Corktown Bridge would honour labourers who built one of Canada's greatest landmarks
Ottawa (29 August 2006) - The Ottawa District Labour Council and the Bytown Museum are campaigning to have a new $5-million pedestrian crossing over Ottawa's famous Rideau Canal called The Corktown Bridge.
The bridge is due to open this fall and will be officially named in the new year.
Corktown was the boistrous tent and lean-to shantytown inhabited by largely Irish workers who built the 200-kilometre long canal system during an intense six-year construction period between 1826 and 1832. French Canadian labourers also played an important role.
The 340,000-member National Union of Public and General Employees (NUPGE) is supporting the campaign.
"The Rideau Canal is one of Canada's great landmarks," says NUPGE president James Clancy. "This would be a wonderful way to honour the contribution to our nation made by these workers and their families. They played a vital role. It would be a fitting tribute."
Lt.-Col. John By
The Irish labourers suffered the most during the canal's construction, mainly because so many were new immigrants to Canada – unprepared for the harsh elements and exhausting work. Construction was pushed relentlessly to completion by Lt.-Col John By, a hard-driving British military engineer.
Approximately 5,000 labourers and 2,000 craftsmen worked 14-16 hour days to dredge the intricate and enduring system of canals and locks that stretches from Parliament Hill in Ottawa to Kingston on the St. Lawrence River.
More than 500 workers are estimated to have died during the six-year construction period, many victims of swamp fever borne by mosquitoes. A memorial in their honour stands about one kilometre north of the new bridge. Dedicated in 2003, and also a project of the labour council and other local groups, it is located between Parliament Hill and the Chateau Laurier Hotel.
Mainly pick and shovel labourers, the workers were victims of frequent accidents. Some died from explosives used for blasting. Others were swept away by swollen river waters. Most lie buried in unmarked graves. Other workers were victims of contractors who failed to pay them or were gouged at company stores.
Corktown was a squatters' camp on government land, stretching from the site of the modern-day National Arts Centre to Somerset St., where the new footbridge crosses from the University of Ottawa in Sandy Hill. A boisterous enclave of taverns and red light houses, it was dismantled in the 1850s as inhabitants acquired land elsewhere and settled into the community.
Ken Clavette of the labour council says "The Corktown Bridge" would be an appropriate change from the traditional practice of naming new structures after political and community leaders.

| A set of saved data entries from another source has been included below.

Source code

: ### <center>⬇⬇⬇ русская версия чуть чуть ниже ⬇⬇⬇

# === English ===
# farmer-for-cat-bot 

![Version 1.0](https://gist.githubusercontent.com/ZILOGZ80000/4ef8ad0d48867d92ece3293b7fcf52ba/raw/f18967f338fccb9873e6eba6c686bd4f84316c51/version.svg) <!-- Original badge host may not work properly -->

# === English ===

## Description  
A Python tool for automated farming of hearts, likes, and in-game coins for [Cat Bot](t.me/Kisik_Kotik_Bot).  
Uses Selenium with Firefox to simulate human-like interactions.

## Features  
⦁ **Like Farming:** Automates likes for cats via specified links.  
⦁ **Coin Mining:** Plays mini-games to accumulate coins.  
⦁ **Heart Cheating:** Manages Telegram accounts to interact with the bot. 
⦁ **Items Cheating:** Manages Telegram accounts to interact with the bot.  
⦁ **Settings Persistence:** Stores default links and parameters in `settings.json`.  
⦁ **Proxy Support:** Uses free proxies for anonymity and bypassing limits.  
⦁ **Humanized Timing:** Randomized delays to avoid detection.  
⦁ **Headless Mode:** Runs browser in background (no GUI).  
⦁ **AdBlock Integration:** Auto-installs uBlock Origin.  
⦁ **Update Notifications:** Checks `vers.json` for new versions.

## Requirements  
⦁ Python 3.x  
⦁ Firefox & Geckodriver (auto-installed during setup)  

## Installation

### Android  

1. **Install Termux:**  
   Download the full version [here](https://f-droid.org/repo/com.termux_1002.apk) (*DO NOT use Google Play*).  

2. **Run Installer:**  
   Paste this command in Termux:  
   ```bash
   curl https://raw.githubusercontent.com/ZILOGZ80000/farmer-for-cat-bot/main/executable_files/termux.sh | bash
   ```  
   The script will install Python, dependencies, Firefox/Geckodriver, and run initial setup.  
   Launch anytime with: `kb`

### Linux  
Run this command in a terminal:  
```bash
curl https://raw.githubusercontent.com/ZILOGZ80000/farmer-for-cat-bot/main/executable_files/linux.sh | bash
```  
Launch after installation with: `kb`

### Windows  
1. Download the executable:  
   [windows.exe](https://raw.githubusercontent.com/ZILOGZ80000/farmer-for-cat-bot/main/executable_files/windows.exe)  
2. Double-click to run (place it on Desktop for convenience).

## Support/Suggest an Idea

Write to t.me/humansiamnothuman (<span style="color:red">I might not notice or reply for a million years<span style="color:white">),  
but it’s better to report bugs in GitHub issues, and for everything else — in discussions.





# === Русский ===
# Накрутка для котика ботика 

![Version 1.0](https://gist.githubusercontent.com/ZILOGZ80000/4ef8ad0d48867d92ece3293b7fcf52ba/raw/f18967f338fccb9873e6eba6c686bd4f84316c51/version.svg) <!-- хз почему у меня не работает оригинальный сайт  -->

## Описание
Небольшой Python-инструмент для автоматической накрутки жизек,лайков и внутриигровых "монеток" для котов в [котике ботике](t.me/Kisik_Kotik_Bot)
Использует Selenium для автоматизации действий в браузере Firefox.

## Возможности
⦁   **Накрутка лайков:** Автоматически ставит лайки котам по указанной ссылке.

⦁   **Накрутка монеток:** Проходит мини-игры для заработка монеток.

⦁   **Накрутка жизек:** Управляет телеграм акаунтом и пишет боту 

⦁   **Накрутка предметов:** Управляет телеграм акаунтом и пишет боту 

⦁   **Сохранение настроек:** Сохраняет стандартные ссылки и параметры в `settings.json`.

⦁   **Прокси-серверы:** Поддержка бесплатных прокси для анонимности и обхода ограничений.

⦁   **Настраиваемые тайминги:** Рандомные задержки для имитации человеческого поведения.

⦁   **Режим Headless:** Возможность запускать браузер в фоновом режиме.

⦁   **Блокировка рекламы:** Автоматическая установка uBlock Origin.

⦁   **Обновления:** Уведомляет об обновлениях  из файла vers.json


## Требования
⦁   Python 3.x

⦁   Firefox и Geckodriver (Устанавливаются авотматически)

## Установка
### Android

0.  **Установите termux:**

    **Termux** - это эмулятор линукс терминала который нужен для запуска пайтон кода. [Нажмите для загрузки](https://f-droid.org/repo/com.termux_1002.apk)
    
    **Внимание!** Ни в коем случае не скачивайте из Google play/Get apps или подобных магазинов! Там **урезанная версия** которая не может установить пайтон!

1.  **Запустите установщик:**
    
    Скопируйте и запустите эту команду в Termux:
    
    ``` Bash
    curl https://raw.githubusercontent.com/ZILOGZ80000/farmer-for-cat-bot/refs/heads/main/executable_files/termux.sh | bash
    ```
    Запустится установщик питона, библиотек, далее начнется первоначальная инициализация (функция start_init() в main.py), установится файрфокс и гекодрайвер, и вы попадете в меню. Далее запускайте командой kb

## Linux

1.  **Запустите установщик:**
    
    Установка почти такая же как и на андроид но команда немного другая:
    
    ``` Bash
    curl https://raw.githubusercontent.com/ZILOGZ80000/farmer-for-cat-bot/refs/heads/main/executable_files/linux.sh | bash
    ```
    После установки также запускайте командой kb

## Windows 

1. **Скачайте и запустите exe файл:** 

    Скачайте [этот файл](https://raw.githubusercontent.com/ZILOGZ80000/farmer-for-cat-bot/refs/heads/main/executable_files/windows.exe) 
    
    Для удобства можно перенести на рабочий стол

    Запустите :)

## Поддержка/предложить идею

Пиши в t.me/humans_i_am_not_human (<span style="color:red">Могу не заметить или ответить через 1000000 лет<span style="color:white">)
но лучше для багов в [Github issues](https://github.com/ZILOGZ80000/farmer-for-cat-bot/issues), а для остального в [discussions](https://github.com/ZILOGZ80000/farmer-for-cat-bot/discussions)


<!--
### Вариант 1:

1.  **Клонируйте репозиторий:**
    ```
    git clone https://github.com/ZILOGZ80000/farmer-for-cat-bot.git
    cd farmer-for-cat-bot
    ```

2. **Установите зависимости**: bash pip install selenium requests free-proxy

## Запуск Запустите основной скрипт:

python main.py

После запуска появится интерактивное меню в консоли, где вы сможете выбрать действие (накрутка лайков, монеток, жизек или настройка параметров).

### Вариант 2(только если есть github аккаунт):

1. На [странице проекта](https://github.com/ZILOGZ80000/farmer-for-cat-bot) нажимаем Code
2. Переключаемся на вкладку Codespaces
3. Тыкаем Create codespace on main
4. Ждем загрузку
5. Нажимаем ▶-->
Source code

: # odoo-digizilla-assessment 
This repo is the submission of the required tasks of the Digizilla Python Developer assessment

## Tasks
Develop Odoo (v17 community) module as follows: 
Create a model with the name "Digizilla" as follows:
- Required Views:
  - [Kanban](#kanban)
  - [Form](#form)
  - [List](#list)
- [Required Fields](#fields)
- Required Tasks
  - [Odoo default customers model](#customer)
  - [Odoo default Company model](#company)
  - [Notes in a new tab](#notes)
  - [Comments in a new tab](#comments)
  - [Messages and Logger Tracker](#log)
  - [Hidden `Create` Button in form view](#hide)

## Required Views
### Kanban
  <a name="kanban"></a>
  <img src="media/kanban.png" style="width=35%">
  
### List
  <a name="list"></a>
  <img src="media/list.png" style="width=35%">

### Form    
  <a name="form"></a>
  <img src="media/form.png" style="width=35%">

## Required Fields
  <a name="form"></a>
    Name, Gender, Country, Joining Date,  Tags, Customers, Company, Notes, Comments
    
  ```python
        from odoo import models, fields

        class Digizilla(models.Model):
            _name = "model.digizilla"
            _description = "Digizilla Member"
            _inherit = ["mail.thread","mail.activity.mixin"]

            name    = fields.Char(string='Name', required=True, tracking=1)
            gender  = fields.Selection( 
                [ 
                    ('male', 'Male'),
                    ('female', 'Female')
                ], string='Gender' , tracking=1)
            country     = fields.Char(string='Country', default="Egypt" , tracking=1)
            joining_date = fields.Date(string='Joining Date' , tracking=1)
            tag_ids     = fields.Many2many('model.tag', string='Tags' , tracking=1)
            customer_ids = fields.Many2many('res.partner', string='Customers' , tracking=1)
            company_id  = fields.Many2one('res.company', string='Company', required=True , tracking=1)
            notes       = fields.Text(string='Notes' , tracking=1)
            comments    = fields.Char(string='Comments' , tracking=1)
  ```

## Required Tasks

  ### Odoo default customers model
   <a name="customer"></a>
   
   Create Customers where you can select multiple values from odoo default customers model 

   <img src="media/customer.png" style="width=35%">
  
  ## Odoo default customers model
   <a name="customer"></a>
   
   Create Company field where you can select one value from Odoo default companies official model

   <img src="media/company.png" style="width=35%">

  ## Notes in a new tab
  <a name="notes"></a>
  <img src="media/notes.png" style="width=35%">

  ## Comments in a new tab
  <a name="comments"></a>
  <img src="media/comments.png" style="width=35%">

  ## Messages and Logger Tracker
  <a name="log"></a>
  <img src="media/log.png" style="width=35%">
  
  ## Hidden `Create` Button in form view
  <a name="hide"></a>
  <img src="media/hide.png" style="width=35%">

Steve Dezort of the Bytown Museum agrees. "It's often the prominent people in history, the leaders and the prime ministers who are remembered, but a lot of these working class people, their stories have been lost," Dezort says. "We thought it would be a good chance to tell one of the stories of Bytown and have it commemorated."
The City of Ottawa says a public naming process will be conducted this fall, giving all groups and individuals a chance to take part. A decision is expected early in the new year.